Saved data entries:

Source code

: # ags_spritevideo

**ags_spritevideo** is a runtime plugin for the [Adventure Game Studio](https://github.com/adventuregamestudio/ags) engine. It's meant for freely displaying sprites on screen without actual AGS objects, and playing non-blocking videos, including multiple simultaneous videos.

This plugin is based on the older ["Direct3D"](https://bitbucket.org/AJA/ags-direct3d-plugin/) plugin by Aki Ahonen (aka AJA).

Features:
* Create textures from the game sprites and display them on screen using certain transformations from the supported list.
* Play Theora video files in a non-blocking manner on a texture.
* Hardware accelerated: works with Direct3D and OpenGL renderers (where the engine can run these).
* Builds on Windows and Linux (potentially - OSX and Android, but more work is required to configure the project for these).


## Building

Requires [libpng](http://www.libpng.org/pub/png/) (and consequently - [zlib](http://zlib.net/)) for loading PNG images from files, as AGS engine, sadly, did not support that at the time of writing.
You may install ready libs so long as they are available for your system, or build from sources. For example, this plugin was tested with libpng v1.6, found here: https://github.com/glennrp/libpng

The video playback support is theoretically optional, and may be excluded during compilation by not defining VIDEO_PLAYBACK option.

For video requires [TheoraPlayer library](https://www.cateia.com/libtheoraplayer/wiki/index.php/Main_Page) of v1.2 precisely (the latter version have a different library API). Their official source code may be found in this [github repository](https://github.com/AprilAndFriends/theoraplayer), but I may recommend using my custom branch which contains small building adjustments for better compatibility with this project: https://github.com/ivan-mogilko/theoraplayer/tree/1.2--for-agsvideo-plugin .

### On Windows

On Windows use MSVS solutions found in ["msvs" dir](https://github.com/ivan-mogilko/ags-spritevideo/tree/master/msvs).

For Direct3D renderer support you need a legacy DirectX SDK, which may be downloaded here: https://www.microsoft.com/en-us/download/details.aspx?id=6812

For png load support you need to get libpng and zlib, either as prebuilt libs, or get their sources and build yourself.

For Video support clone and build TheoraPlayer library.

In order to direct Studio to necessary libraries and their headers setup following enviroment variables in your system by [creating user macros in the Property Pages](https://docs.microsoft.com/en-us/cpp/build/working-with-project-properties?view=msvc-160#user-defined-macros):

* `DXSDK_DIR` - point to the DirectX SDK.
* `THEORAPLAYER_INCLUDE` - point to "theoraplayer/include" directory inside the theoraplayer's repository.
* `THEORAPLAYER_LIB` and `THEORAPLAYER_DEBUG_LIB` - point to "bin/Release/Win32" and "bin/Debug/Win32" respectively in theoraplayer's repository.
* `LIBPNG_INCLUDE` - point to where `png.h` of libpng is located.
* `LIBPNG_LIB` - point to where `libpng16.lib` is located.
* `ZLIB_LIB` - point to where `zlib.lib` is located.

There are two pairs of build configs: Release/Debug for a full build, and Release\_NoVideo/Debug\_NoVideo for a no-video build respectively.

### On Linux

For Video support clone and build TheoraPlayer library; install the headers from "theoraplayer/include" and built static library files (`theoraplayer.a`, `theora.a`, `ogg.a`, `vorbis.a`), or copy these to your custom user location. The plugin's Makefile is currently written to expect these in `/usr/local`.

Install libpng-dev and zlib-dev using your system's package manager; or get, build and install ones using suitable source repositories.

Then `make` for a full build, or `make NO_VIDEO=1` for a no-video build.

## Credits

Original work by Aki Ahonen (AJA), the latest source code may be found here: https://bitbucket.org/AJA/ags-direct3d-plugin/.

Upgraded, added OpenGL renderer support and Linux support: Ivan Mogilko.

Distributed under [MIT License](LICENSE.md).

● **WHAT IS NEEDED**: Set down the records above once more, exactly as given.

● **RESULT OF THIS TASK**:
Source code

: # ags_spritevideo

**ags_spritevideo** is a runtime plugin for the [Adventure Game Studio](https://github.com/adventuregamestudio/ags) engine. It's meant for freely displaying sprites on screen without actual AGS objects, and playing non-blocking videos, including multiple simultaneous videos.

This plugin is based on the older ["Direct3D"](https://bitbucket.org/AJA/ags-direct3d-plugin/) plugin by Aki Ahonen (aka AJA).

Features:
* Create textures from the game sprites and display them on screen using certain transformations from the supported list.
* Play Theora video files in a non-blocking manner on a texture.
* Hardware accelerated: works with Direct3D and OpenGL renderers (where the engine can run these).
* Builds on Windows and Linux (potentially - OSX and Android, but more work is required to configure the project for these).


## Building

Requires [libpng](http://www.libpng.org/pub/png/) (and consequently - [zlib](http://zlib.net/)) for loading PNG images from files, as AGS engine, sadly, did not support that at the time of writing.
You may install ready libs so long as they are available for your system, or build from sources. For example, this plugin was tested with libpng v1.6, found here: https://github.com/glennrp/libpng

The video playback support is theoretically optional, and may be excluded during compilation by not defining VIDEO_PLAYBACK option.

For video requires [TheoraPlayer library](https://www.cateia.com/libtheoraplayer/wiki/index.php/Main_Page) of v1.2 precisely (the latter version have a different library API). Their official source code may be found in this [github repository](https://github.com/AprilAndFriends/theoraplayer), but I may recommend using my custom branch which contains small building adjustments for better compatibility with this project: https://github.com/ivan-mogilko/theoraplayer/tree/1.2--for-agsvideo-plugin .

### On Windows

On Windows use MSVS solutions found in ["msvs" dir](https://github.com/ivan-mogilko/ags-spritevideo/tree/master/msvs).

For Direct3D renderer support you need a legacy DirectX SDK, which may be downloaded here: https://www.microsoft.com/en-us/download/details.aspx?id=6812

For png load support you need to get libpng and zlib, either as prebuilt libs, or get their sources and build yourself.

For Video support clone and build TheoraPlayer library.

In order to direct Studio to necessary libraries and their headers setup following enviroment variables in your system by [creating user macros in the Property Pages](https://docs.microsoft.com/en-us/cpp/build/working-with-project-properties?view=msvc-160#user-defined-macros):

* `DXSDK_DIR` - point to the DirectX SDK.
* `THEORAPLAYER_INCLUDE` - point to "theoraplayer/include" directory inside the theoraplayer's repository.
* `THEORAPLAYER_LIB` and `THEORAPLAYER_DEBUG_LIB` - point to "bin/Release/Win32" and "bin/Debug/Win32" respectively in theoraplayer's repository.
* `LIBPNG_INCLUDE` - point to where `png.h` of libpng is located.
* `LIBPNG_LIB` - point to where `libpng16.lib` is located.
* `ZLIB_LIB` - point to where `zlib.lib` is located.

There are two pairs of build configs: Release/Debug for a full build, and Release\_NoVideo/Debug\_NoVideo for a no-video build respectively.

### On Linux

For Video support clone and build TheoraPlayer library; install the headers from "theoraplayer/include" and built static library files (`theoraplayer.a`, `theora.a`, `ogg.a`, `vorbis.a`), or copy these to your custom user location. The plugin's Makefile is currently written to expect these in `/usr/local`.

Install libpng-dev and zlib-dev using your system's package manager; or get, build and install ones using suitable source repositories.

Then `make` for a full build, or `make NO_VIDEO=1` for a no-video build.

## Credits

Original work by Aki Ahonen (AJA), the latest source code may be found here: https://bitbucket.org/AJA/ags-direct3d-plugin/.

Upgraded, added OpenGL renderer support and Linux support: Ivan Mogilko.

Distributed under [MIT License](LICENSE.md).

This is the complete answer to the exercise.